My Not My Real Nameness

I didn't want to say I told you so, but, well I told you so.

Blogging in your own name, especially with Articles interviews (fingers crossed anyway) coming up, is probably not so bright.

Nobody gives you much credit for blogging, then again, it can seemingly hurt your chances when you go for that big job.

Makes you think, hey...

Hat tip - Legal Theory Blog

4 Comments:

Blogger Dash Brannigan said...

Your should look at the economics faculty of George Mason University. Pretty much all of them blog and are encouraged to do so. But as economics departments go GMU is pretty progressive.

11:16 am  
Blogger Not my real name said...

True - also, for example, the University of Chicago Law School (Posner, Sunstein etc) have set up a faculty blog.

It is only a matter of time before blogs go mainstream properly, and the 'oldies' become more comfortable with their use.

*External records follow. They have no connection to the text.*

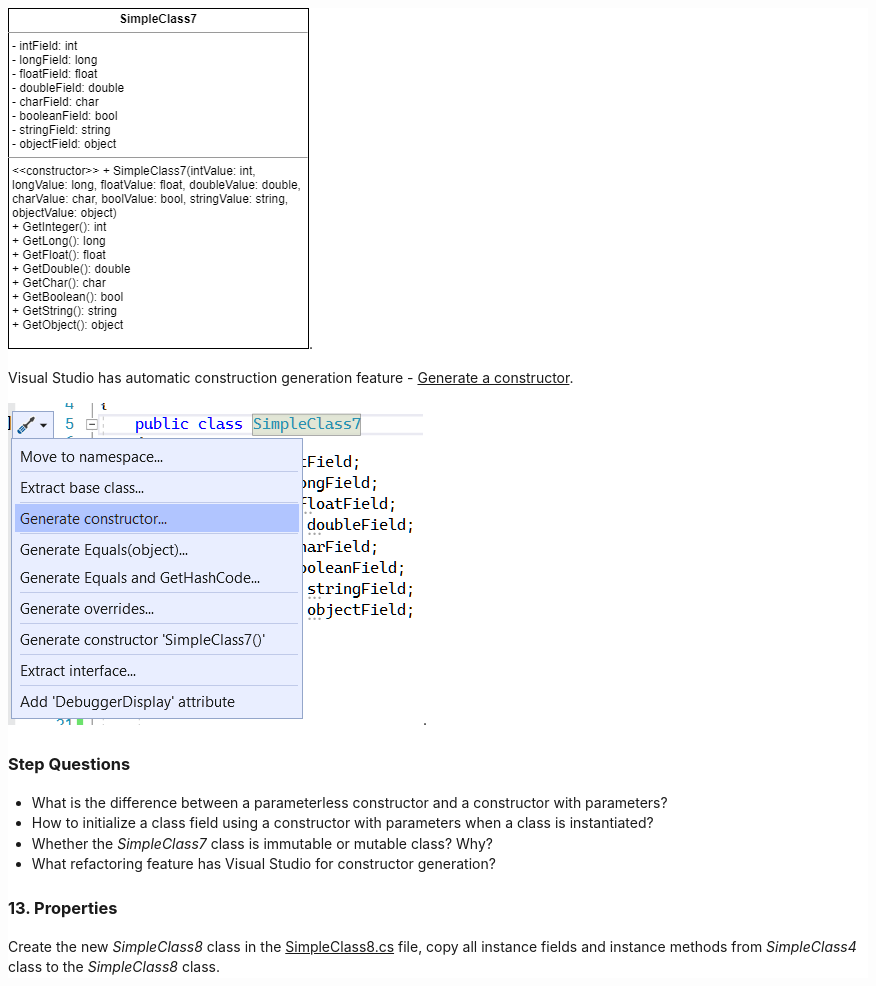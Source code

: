 ![Class Diagram for SimpleClass7](./images/simple-class7.png).

Visual Studio has automatic construction generation feature - [Generate a constructor](https://docs.microsoft.com/en-us/visualstudio/ide/reference/generate-constructor).

![Generate a constructor in Visual Studio](./images/generate-constructor.png).

### Step Questions

* What is the difference between a parameterless constructor and a constructor with parameters?
* How to initialize a class field using a constructor with parameters when a class is instantiated?
* Whether the _SimpleClass7_ class is immutable or mutable class? Why?
* What refactoring feature has Visual Studio for constructor generation?


### 13. Properties

Create the new _SimpleClass8_ class in the [SimpleClass8.cs](UmlDesignBasics/SimpleClass8.cs) file, copy all instance fields and instance methods from _SimpleClass4_ class to the _SimpleClass8_ class.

At the moment, they are probably recoiling because of their lack of understanding of what blogging can do and is meant to do.

But you are right.

1:51 pm  
Blogger Dash Brannigan said...

I would have to disagree with you on lack of understanding thing. I would imagine that ANY academic would be more than familiar with use of the web and email. So I don’t think it’s technology getting in the way.

Also I have no doubt that academics realize how amazing blogs can be. It would be like a Symposium (or Symposia not sure) every week. Ideas are supposed to be their currency the better they flow they happier they should be.

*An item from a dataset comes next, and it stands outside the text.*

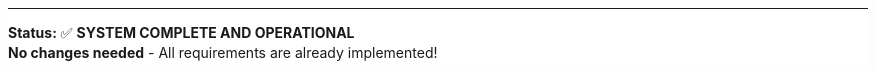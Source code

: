 
---

**Status:** ✅ **SYSTEM COMPLETE AND OPERATIONAL**  
**No changes needed** - All requirements are already implemented!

I think the issue is like the article said, the threat to careers. Not only from within academia but from without. You have academics moving into other job area (i.e. Law Professors becoming Judges, Economics Professors becoming Fed Chairs). When being considered for roles like this every thing you have written is scrutinized. Isn’t Posner is still suffering form something he wrote back in the 70’s?

It seems to be one of those things that sometimes objective academic inquiry is not really fit for public consumption. Just take some of Gary Becker's work or Stephen Levitt's (for the record both from Uni of Chicago). To me, their work seems rational and coherent, other people from outside the field see it as racist, misogynistic or just plain cold.

6:57 pm  
Blogger Not my real name said...

You are right in some ways, however I still stand by my argument that the lack of understanding of blogs hampers their acceptance among EMPLOYERS, rather than colleagues.

I think there is a real aversion to the type of ad hoc debate generated by bloggers in the circles of 'upper management'. I think academic employers see blogs as time wasting. If they are not time wasting, then the work should be directed towards getting yourself published in proper peer-reviewed journals.

Try telling Alan Gilbert or Glyn Davis that their academics should be throwing half baked paper ideas out to the general public for general comment.

So, I agree that the problem experienced by the blogger in the original article was not created by the lack of understanding of blogs by academics, but an aversion to the medium by his employers.

Until the medium is accepted by mainstream management, I think blogging can and will hurt careers. Look at Article III Groupie, who ran Underneath Their Robes, a supposedly female blogger who blogged about underground gossip in the Federal Courts of the US. A3G turned out to be David Lat, an attorney in the AG's office.

Once he outed himself, the site got shut down. I haven't heard whether he lost his job.

In any case, the transparency and accountability blogs create are not every big organisation's cup of tea.